The Children’s Book Prize for Social Justice is the juvenile version of the Goddard Riverside Stephan Russo Book Prize for Social Justice. In its inaugural year, the award is given by The Children’s Book Council and Goddard Riverside in New York. The prize is given to nonfiction books for young readers that “represent urban life and themes of community, compassion, and equality.” The winner will be announced on October 29th. Here is the shortlist:
This poetic picture book takes a deep look at emotions that hide inside. The emotions wait there, until the boy has the strength to look. Inside, he finds a mix of emotions, positive and negative. There is joy and happiness that “shines delight on everything I see.” There is sorrow like a watery grave for those who have been killed. There is fear that wakes him up at night. There is anger and fury. There is a hunger to be free. There is a pride in being a Black American. There is also peace, compassion, hope and love to carry him forward in making a difference.
Elliott’s poetry is marvelous, using imagery that children will understand to express all of these complex emotions, laying them clear and bare. The complicated mix of negative and positive allows readers to see their own emotions not as contradictory but as valid and important in the world that we live in. The clear use of Black Lives Matter throughout the book and the focus on race makes this an ideal read for our time.
Denmon’s illustrations are vibrant and powerful. Focused on the emotions, they convey those particularly well with body language and movement. They also capture critical moments in our modern times, including protests, police officers, murders. At the same time, they also show the beauty of an urban neighborhood filled with murals, people and homes.
Strong poetry that calls for social justice while exploring valid emotions. Appropriate for ages 5-7/
Reviewed from copy provided by Farrar Straus Giroux.

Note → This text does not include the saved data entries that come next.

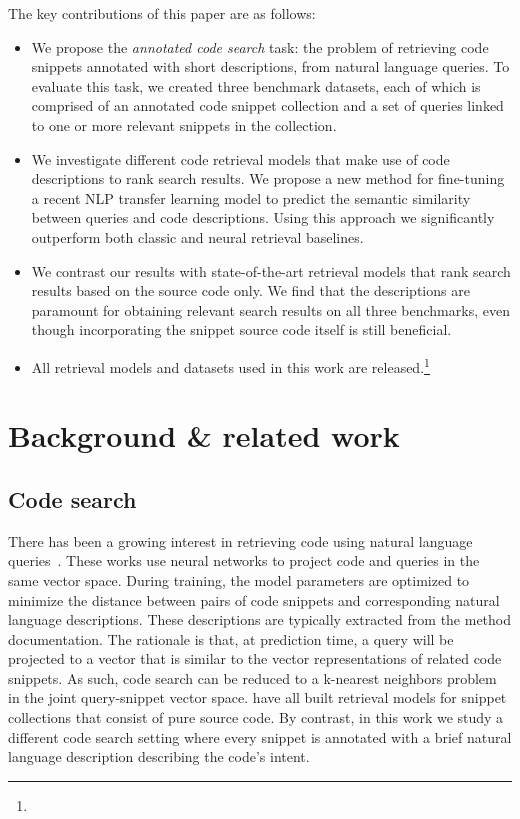 \documentclass[12pt,conference, onecolumn]{IEEEtran}
\begin{document}
The key contributions of this paper are as follows:
\begin{itemize}
\item We propose the \emph{annotated code search} task: the problem of retrieving code snippets annotated with short descriptions, from natural language queries. To evaluate this task, we created three benchmark datasets, each of which is comprised of an annotated code snippet collection and a set of queries linked to one or more relevant snippets in the collection.
\item We investigate different code retrieval models that make use of code descriptions to rank search results. We propose a new method for fine-tuning a recent NLP transfer learning model to predict the semantic similarity between queries and code descriptions. Using this approach we significantly outperform both classic and neural retrieval baselines.
\item We contrast our results with state-of-the-art retrieval models that rank search results based on the source code only. We find that the descriptions are paramount for obtaining relevant search results on all three benchmarks, even though incorporating the snippet source code itself is still beneficial.
\item  All retrieval models and datasets used in this work are released.\footnote{\repourl}
\end{itemize} 
\section{Background \& related work}

\subsection{Code search}
There has been a growing interest in retrieving code using natural language queries~\cite{gu2018deep, sachdev2018retrieval, cambronero2019deep, husain2019codesearchnet, yao2019coacor, Zhangyin:20}.  These works use neural networks to project code and queries in the same vector space. During training, the model parameters are optimized to minimize the distance between pairs of code snippets and corresponding natural language descriptions. These descriptions are typically extracted from the method documentation. The rationale is that, at prediction time, a query will be projected to a vector that is similar to the vector representations of related code snippets. As such, code search can be reduced to a k-nearest neighbors problem in the joint query-snippet vector space. \citet{gu2018deep, sachdev2018retrieval, cambronero2019deep, husain2019codesearchnet, yao2019coacor, Zhangyin:20} have all built retrieval models for snippet collections that consist of pure source code. By contrast, in this work we study a different code search setting where every snippet is annotated with a brief natural language description
describing the code's intent.
\end{document}
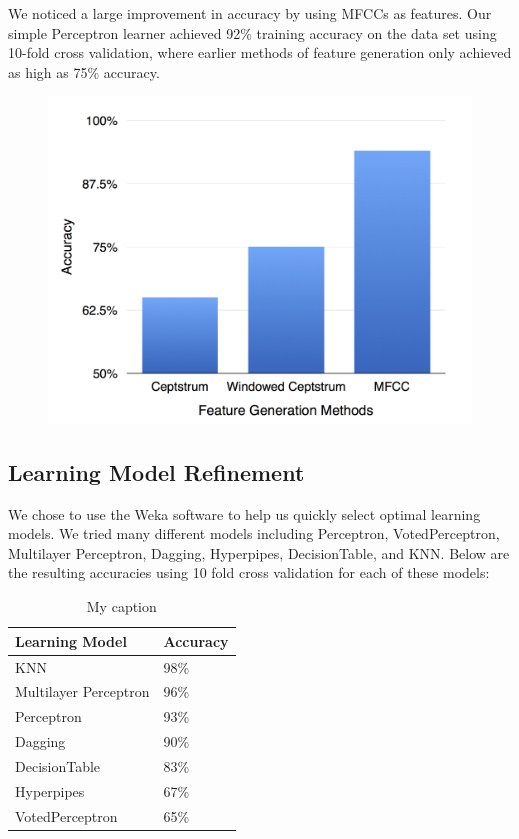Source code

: \documentclass{article}
\begin{document}
We noticed a large improvement in accuracy by using MFCCs as features. Our simple Perceptron learner achieved 92\% training accuracy on the data set using 10-fold cross validation, where earlier methods of feature generation only achieved as high as 75\% accuracy.

\begin{figure}[H]
\includegraphics[width=\linewidth]{feature_generation_methods}
\end{figure}


\subsection{Learning Model Refinement}

We chose to use the Weka software to help us quickly select optimal learning models. We tried many different models including Perceptron, VotedPerceptron, Multilayer Perceptron, Dagging, Hyperpipes, DecisionTable, and KNN. Below are the resulting accuracies using 10 fold cross validation for each of these models:

\begin{table}[H]
\centering
\caption{My caption}
\label{my-label}
\begin{tabular}{|l|l|}
\hline
Learning Model        & Accuracy \\ \hline
KNN                   & 98\%     \\ \hline
Multilayer Perceptron & 96\%     \\ \hline
Perceptron            & 93\%     \\ \hline
Dagging               & 90\%     \\ \hline
DecisionTable         & 83\%     \\ \hline
Hyperpipes            & 67\%     \\ \hline
VotedPerceptron       & 65\%     \\ \hline
\end{tabular}
\end{table}
\end{document}
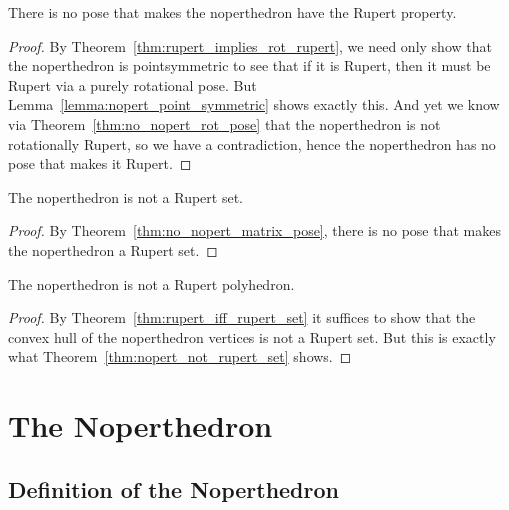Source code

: \begin{theorem}
\label{thm:no_nopert_matrix_pose}
\leanok
There is no pose that makes the noperthedron have the Rupert property.
\end{theorem}
\begin{proof}
\leanok
By Theorem~\ref{thm:rupert_implies_rot_rupert}, we need only show that the noperthedron
is pointsymmetric to see that if it is Rupert, then it must be Rupert via a purely rotational pose.
But Lemma~\ref{lemma:nopert_point_symmetric} shows exactly this. And yet we know via
Theorem~\ref{thm:no_nopert_rot_pose} that the noperthedron is not rotationally Rupert, so we have
a contradiction, hence the noperthedron has no pose that makes it Rupert.
\end{proof}


\begin{theorem}
\label{thm:nopert_not_rupert_set}
\leanok
The noperthedron is not a Rupert set.
\end{theorem}
\begin{proof}
\leanok
By Theorem~\ref{thm:no_nopert_matrix_pose}, there is no pose that makes the noperthedron a Rupert set.
\end{proof}

\begin{theorem}
\label{thm:nopert_not_rupert}
\leanok
The noperthedron is not a Rupert polyhedron.
\end{theorem}

\begin{proof}
\leanok
{}
By Theorem~\ref{thm:rupert_iff_rupert_set} it suffices to show that the convex hull of
the noperthedron vertices is not a Rupert set. But this is exactly what Theorem~\ref{thm:nopert_not_rupert_set} shows.
\end{proof}


\chapter{The Noperthedron}

\section{Definition of the Noperthedron}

Betita’s father has always told her that they are descendants of the Aztecs who came from Atzlan, which is now the southwestern United States. They are cranes who have returned home. Living in Los Angeles, Betita goes to school while her parents work long hours. But then one day, her father is taken by ICE and deported to Mexico. Betita and her mother make the long car ride to the border to see him, but find themselves arrested and put into a detention camp. Forced to sleep on the concrete floor, eat moldy food, and succumb to the monotony and cruelty of the camp, Betita almost loses herself. But she rises, inspired by the women and children around her, to insist that they have rights even when she has no one with her anymore.
Salazar uses verse to tell the story of Betita and her family. The early part of the book is almost dreamy as the family creates their new life in Los Angeles together. But the book turns and twists into a razor-like call for dignity and legal help for those both deported and those held in camps. The conditions of the camp are horrible, the indignity and casual cruelty heaped upon them is almost soul crushing. It’s difficult to read and even more difficult to accept that this is the United States doing these things to children and families.
Salazar gives her young heroine a voice in the book, a playfulness and creativity that lets her create her own toys, form connections with other children. She also has the ability to write and to lead others to write their own stories too. That powerful ability is what allows the characters to rise above and insist upon being seen.
An important and powerful call to see Latinx people held in border camps as humans first and always. Appropriate for ages 9-12.
This picture book takes on the subject of white privilege in a way that makes the subject accessible to children. The book tells the story of a white child seeing news about a police shooting on the television while their mother tries to distract them and tells them that they are safe. But that is not what the child is concerned with, they want to know why they are treated differently in stores than black children and how this happened. The book grapples with what white children and adults can do to combat racism and get involved in social justice. It pushes children to speak out, even to their own family who are expressing racist ideas. It talks about the concept of “not seeing race” and then clearly explains why that is not true.
Higginbotham writes books about difficult subjects for children. She has taken on divorce, sex and death in the past. Still, this new one may be the most fraught subject yet. The way that she tackles the subject clearly puts the onus on white people to figure this all out, since it is a problem that they are responsible for. The book has just enough history to clarify that this is a long-standing problem and is systemic. Yet it is not willing to rest there, calling for action, clarity around the subject and a responsibility to step up.
The book is hand made and the illustrations and design of the overall book embrace that. The text is hand-lettered on brown paper, creating a book that is approachable and immensely personal. The illustrations, like the text, demonstrate the racism in our society and beautifully never put people of color in the position of having to teach or correct white people in the book. That is the job of white people, including children.
A strong primer on being white in America, examining our privilege and getting involved in tackling racism in our communities. Appropriate for ages 6-9.